In church, rather ironically, I’m on the Nominating Committee: the committee that identifies people willing to fill vacancies on other committees. So at the very same time that I’m soul-searching over the necessity and value of all this committee work and volunteer work, I’m trying to track down – and then persuade -- more volunteers to serve on more committees. Without all of us helping out, goes the traditional perspective, how will we put on a coffee hour every week after our service? How will we make decisions about building maintenance, and church funding, and Sunday school, and social action projects? It’s exhausting just to think about, let alone to find people willing to do all of these tasks.

At my children’s school right now, I’m co-chair of the June teachers’ appreciation luncheon. On the first Tuesday in June each year, the parents put on a lavish luncheon with a gorgeous array of homemade culinary offerings. I sent out the first batch of emails yesterday, imploring parents schoolwide to offer help in this yearly endeavor. But right now my spreadsheet is empty: I have to find fifteen people to make entrees, twenty to make salads, a dozen to make desserts, a few to provide paper goods, some to help with setup and serving and clean-up, and even two or three more to decorate the lunchroom ahead of time. Though I know every year it works out sufficiently, this is the part of the process when I’m close to hyperventilating with anxiety over whether we’re going to get the volunteer labor and the contributions we need.

It’s a frustrating dilemma to me. What would my life be like if I opted out of all of these volunteer obligations? I wouldn’t be part of as many groups or have as many friends. We live in a very close-knit community in which there’s always something to get involved and always people to share ideas with, if one is willing. But I can’t seem to find the balance, and neither can anyone else who serves in any of these functions with me.
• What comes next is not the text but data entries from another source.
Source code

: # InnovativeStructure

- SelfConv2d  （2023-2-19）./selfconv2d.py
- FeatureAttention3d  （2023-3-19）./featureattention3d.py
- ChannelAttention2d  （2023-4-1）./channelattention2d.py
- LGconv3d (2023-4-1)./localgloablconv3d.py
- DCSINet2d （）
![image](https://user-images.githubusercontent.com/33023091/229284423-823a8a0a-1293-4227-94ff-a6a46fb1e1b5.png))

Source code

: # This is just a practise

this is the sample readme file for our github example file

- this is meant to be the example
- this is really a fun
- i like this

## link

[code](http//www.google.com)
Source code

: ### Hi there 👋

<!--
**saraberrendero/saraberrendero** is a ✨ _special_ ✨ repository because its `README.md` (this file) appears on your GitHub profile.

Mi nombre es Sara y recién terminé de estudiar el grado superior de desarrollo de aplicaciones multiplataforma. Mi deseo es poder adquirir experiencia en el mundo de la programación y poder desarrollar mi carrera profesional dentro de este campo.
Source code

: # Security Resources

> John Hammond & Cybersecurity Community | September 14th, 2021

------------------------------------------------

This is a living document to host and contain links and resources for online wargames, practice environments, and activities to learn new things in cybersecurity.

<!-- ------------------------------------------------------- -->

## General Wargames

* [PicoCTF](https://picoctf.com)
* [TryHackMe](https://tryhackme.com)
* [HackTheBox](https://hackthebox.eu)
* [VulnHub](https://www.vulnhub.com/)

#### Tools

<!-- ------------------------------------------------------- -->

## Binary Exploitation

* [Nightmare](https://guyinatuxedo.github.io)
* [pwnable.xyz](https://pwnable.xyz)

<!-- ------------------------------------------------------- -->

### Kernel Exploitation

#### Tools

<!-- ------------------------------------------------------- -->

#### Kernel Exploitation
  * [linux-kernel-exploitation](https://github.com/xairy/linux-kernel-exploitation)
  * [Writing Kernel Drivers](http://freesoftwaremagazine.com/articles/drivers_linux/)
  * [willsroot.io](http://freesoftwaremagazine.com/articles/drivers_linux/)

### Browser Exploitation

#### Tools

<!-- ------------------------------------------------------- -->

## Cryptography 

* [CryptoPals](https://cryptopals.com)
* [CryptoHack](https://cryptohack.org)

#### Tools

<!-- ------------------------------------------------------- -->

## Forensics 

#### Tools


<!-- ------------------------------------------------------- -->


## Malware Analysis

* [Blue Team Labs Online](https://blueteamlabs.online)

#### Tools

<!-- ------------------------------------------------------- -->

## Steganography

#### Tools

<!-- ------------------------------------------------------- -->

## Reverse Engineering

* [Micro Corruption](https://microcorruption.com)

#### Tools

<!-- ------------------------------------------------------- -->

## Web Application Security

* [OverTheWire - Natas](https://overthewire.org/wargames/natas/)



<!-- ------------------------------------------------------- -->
Just today as I was trying to get a grasp on the various tasks I needed to attend to, I received an email from the president of our PTA asking if I wanted to help organize the semi-annual Walk to School Day. This is part of a statewide endeavor that our town has participated in for about three years: on a designated day in the fall and spring we raise a lot of publicity for the idea of walking to school, and then we set out making an event out of it. There are designated spots within a mile radius of the school for groups of kids with parent escorts to meet up. There are water stations and refreshments along the way, and as each walker arrives at school, he or she is given a little prize and a raffle ticket. Then there’s a big raffle with lots of big prizes.

I wrote back to the PTA president. “Couldn’t we make it simpler?” I asked her. “Have a Walk to School Day on which we skipped the refreshments and check-in stations and raffle tickets and prizes and just, you know, walked to school?”
That one seemed easy to solve. The others don’t lend themselves as well to an organic, “let’s just do it without making a production out of it” approach. We can’t invite 150 teachers and staff members to a luncheon and then just hope we get enough food and paper plates to make it work out.

I don’t know the answer. And for the next couple of weeks, I’ll still be waking up in the middle of the night worrying about whether we’re going to run out of desserts at the teachers’ luncheon and whether we found enough new members for the church’s Finance Committee to meet the requirements of our by-laws.

But I do think on Walk to School Day, my kids and I will just do that: walk to school. In a way, the idea of organizing this event seems like a perfect example of overkill when it comes to volunteer effort. Put one foot in front of the other. There, I’ve organized a Walk To School Day. Some things are just easy, and when they are, we’ll take advantage of them.